Sandria Morten serves on the faculty of the Mary Ann Remick Leadership Program and earned her Ed.D. in Curriculum and Instruction at Loyola University Chicago.
When my husband, Benny (ACE 6 - Brownsville, Remick 1), was the principal at St. Ann School in Chicago, there was never a shortage of amusing artifacts that he would find in the school with a 120-year history.
One day, he brought home a book he found on the bookshelf in his office, filled with books inherited from those that came before him. The title was, If You Don’t Feed the Teachers, They Eat the Students! Guide to Success for Administrators and Teachers. We had a good laugh over the book, but we had to admit – it was true! Whether we had the money in the budget or not, there would be paczkis in the faculty room on Fat Tuesday and a pasta dinner during parent teacher conferences.
Feeding the teachers might just be the most effective strategy for building staff morale! (In fairness to the author, the book is about more than literally feeding the teachers and might just have some good tips for setting up a culture of support for teachers -- and if nothing else, the metaphors are entertaining.)

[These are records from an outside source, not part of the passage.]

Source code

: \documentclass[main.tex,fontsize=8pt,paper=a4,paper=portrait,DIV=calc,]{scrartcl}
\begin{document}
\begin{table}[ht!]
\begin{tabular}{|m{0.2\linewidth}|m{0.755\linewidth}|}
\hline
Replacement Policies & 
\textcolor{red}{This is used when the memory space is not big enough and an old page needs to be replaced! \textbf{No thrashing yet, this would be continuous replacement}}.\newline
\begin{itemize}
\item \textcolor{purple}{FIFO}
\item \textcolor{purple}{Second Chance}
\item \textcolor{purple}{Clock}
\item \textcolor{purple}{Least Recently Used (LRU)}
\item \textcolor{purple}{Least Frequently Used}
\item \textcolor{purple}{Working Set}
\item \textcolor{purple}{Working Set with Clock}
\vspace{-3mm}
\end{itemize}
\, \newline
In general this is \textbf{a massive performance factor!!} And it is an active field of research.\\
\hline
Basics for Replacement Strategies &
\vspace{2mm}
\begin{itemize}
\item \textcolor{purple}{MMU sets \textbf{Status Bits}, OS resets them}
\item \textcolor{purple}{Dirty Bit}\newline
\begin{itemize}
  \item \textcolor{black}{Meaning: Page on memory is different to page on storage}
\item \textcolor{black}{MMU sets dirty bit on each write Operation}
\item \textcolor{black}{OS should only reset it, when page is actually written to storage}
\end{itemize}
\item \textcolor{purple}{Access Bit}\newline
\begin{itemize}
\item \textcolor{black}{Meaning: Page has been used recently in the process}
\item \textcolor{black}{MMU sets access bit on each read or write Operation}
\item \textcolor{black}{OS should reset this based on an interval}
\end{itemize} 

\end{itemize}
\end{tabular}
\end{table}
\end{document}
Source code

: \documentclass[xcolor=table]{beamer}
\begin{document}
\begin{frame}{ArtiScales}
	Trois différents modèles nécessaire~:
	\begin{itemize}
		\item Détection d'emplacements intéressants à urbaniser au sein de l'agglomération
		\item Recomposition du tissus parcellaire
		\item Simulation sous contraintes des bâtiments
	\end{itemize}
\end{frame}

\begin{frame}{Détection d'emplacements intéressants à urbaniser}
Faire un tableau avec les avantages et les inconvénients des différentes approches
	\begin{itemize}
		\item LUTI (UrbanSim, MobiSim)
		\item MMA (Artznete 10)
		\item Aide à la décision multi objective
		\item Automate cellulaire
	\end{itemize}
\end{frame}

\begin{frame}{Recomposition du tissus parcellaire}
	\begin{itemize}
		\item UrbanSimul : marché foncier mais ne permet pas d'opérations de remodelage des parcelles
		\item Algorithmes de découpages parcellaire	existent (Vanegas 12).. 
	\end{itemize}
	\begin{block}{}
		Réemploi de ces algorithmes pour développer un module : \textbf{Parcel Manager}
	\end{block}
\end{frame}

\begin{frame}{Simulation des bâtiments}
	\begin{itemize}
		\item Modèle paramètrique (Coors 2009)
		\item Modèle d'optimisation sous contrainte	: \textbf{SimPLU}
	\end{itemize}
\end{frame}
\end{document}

But the truth is, when we consider hunger as a disposition of a Catholic school leader, it works both ways. As a Catholic school leader, you must have a hunger - a deep, insatiable desire to provide the very best experience for your students and families. This is the hunger that drives you to spend your weekend planning a faculty retreat, your evenings coaching and mentoring, your early mornings meeting with parents and redesigning your unit assessment. It is the hunger that drove to you this profession because you see what needs to be done and you are committed to the formation and self-sacrifice it will take to lead a Catholic school community.
While you must have hunger as a Catholic school leader, you must also be ready to feed the hungry that surround you. I imagine this must feel truer than ever in Catholic schools this year. Everywhere you look, there is someone that needs something from you, and with the challenges members of your community are experiencing, what they are asking for may feel well beyond what you have the capacity to provide. Saint Teresa of Calcutta, who encountered hunger each day, said, “People are hungry for something more beautiful, for something greater than people round about can give. There is a great hunger for God in the world today. Everywhere there is much suffering, but there is also great hunger for God and love for each other.”
During this Advent season, I wonder if that can be our response to hunger – to recognize the love that exists among us. The demands will only intensify as Christmas break draws nearer, so force yourself to find the moment of peace to see the love. For me, it was during our weekly school Masses. Even if for most of the Mass my mind was swirling from what happened right before
, or running through my to do list for the day, I’d take just one moment to feel the peace and the absolute miracle of the school community kneeling beside me. And that love would simultaneously feed me and ignite my hunger.